Without seeming to recognize it, Davie has run afoul of the most basic truth about California, the one which makes the state intriguing and still, perhaps, significant to the future of America and the world. It is a truth which must be understood to understand California. It is simply this: California is both cause and result of a unique accelerating process.
In a closet off my study is a two-foot stack of California issues of magazines both living and dead, for some of which I share blame. The hysteria to make journalistic snapshots of the American future in California peaked in the 1960s. Teams from Life and Look took turns racing about the state buttoning down their pet behaviorists, their pioneer industrialists, their golden youth, their free lovers, their seers of the new age.
It was not their fault that the stuff reads so poorly today. That is the risk of the trade, and that is why historians yield the recent generations and their times to journalists. Everybody who wrote the California journalism of the 1960s was presumably sincere, and at least some of us tried to follow the standard set 140 years ago by Alexis de Tocqueville, that brilliant Frenchman who did such a superb study of American institutions in his classic Democracy in America.
De Tocqueville came on a specialized mission to study what was then a phenomenon in forms of government. Democracy in America was intended to advance the role of the people in their own government while curing excesses of power and strengthening individuality.

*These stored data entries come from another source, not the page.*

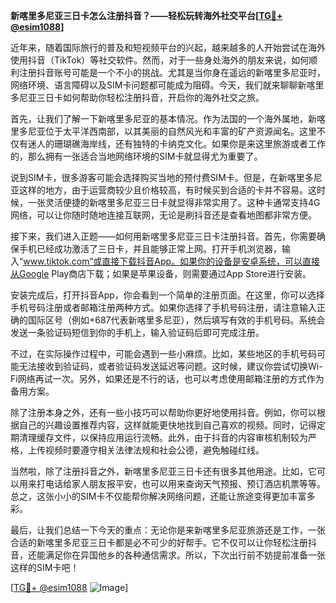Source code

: **新喀里多尼亚三日卡怎么注册抖音？——轻松玩转海外社交平台[[TG💪+ @esim1088](https://t.me/s/esim1088)]**

近年来，随着国际旅行的普及和短视频平台的兴起，越来越多的人开始尝试在海外使用抖音（TikTok）等社交软件。然而，对于一些身处海外的朋友来说，如何顺利注册抖音账号可能是一个不小的挑战。尤其是当你身在遥远的新喀里多尼亚时，网络环境、语言障碍以及SIM卡问题都可能成为阻碍。今天，我们就来聊聊新喀里多尼亚三日卡如何帮助你轻松注册抖音，开启你的海外社交之旅。

首先，让我们了解一下新喀里多尼亚的基本情况。作为法国的一个海外属地，新喀里多尼亚位于太平洋西南部，以其美丽的自然风光和丰富的矿产资源闻名。这里不仅有迷人的珊瑚礁海岸线，还有独特的卡纳克文化。如果你是来这里旅游或者工作的，那么拥有一张适合当地网络环境的SIM卡就显得尤为重要了。

说到SIM卡，很多游客可能会选择购买当地的预付费SIM卡。但是，在新喀里多尼亚这样的地方，由于运营商较少且价格较高，有时候买到合适的卡并不容易。这时候，一张灵活便捷的新喀里多尼亚三日卡就显得非常实用了。这种卡通常支持4G网络，可以让你随时随地连接互联网，无论是刷抖音还是查看地图都非常方便。

接下来，我们进入正题——如何用新喀里多尼亚三日卡注册抖音。首先，你需要确保手机已经成功激活了三日卡，并且能够正常上网。打开手机浏览器，输入“www.tiktok.com”或直接下载抖音App。如果你的设备是安卓系统，可以直接从Google Play商店下载；如果是苹果设备，则需要通过App Store进行安装。

安装完成后，打开抖音App，你会看到一个简单的注册页面。在这里，你可以选择手机号码注册或者邮箱注册两种方式。如果你选择了手机号码注册，请注意输入正确的国际区号（例如+687代表新喀里多尼亚），然后填写有效的手机号码。系统会发送一条验证码短信到你的手机上，输入验证码后即可完成注册。

不过，在实际操作过程中，可能会遇到一些小麻烦。比如，某些地区的手机号码可能无法接收到验证码，或者验证码发送延迟等问题。这时候，建议你尝试切换Wi-Fi网络再试一次。另外，如果还是不行的话，也可以考虑使用邮箱注册的方式作为备用方案。

除了注册本身之外，还有一些小技巧可以帮助你更好地使用抖音。例如，你可以根据自己的兴趣设置推荐内容，这样就能更快地找到自己喜欢的视频。同时，记得定期清理缓存文件，以保持应用运行流畅。此外，由于抖音的内容审核机制较为严格，上传视频时要遵守相关法律法规和社会公德，避免触碰红线。

当然啦，除了注册抖音之外，新喀里多尼亚三日卡还有很多其他用途。比如，它可以用来打电话给家人朋友报平安，也可以用来查询天气预报、预订酒店机票等等。总之，这张小小的SIM卡不仅能帮你解决网络问题，还能让旅途变得更加丰富多彩。

最后，让我们总结一下今天的重点：无论你是来新喀里多尼亚旅游还是工作，一张合适的新喀里多尼亚三日卡都是必不可少的好帮手。它不仅可以让你轻松注册抖音，还能满足你在异国他乡的各种通信需求。所以，下次出行前不妨提前准备一张这样的SIM卡吧！

[[TG💪+ @esim1088](https://t.me/s/esim1088) ![Image](https://i.postimg.cc/4NQfJmqS/Snipaste-2025-05-13-00-14-12.png)]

He has served as a model for many, including Davie, who is deputy editor of The Observer of London. But Davie spent most of his time in California from three to five years ago, following many of the same trails and seeing many of the same contacts that had been worked during the 1960s by American journalists.
To read a California issue of Look or Life from a decade ago is to know immediately that this state has changed its directions dramatically. To read even Davie’s observations of California is to be fixed with nostalgia. That place is gone. Esalen has become a pop consumer package. The Haight-Ashbury has crashed of its own weight. Jesse Unruh has long since left the halls of the Capitol and run a distant third in the race for mayor of Los Angeles. Nick Williams has left the Los Angeles Times to be near his grandchildren in Trinidad on the northern California coast, and besides, he would not have been likely to answer Davie’s question because his principals and the Committee of 25 really run Los Angeles.
But Davie should not fret. If he is like most of us, he will blame his publisher for delaying so long in getting his words into print. And he can comfort himself with looking back at a ten-year-old special supplement of the New York Times with these breathless headlines:
IN CALIFORNIA, CHILDREN GROW A LITTLE BIGGER AND STRONGER.
MIGRANTS TO COAST SHAPED AMERICA OF TOMORROW.
Remember when such claims were articles of our faith? Not that we have foresworn such foolishness today. When the world tired of hearing about California’s new age, it was offered imminent cataclysm and ate it up. The destruction of California by earthquake became a fabled folkway.
So what should a visiting journalist seek out today, if his readers are sated with earthquake scares, freak-outs, and nude encounter groups?
The accelerating process has moved the concerns of the moment, if this piece is not too long delayed in print, to other matters. Zero Population growth approaches at a rate so rapid that demographers doubt their charts. With the virtual halt in in-migration to California, some sense of community emerges within a classically vagrant society. It is restless, militant, and unawed by an establishment of changing faces. Trends still surface sooner and swing wider in California.
The most recent mark of the Californian is his proprietary concern for his setting, rather more than for his society. This places him at once in the mainstream and at the vanguard of American concern. Again the nation may watch California to see if something novel can work.
I’m writing a book about it. But I’m doubtful of getting it into print before California veers off again.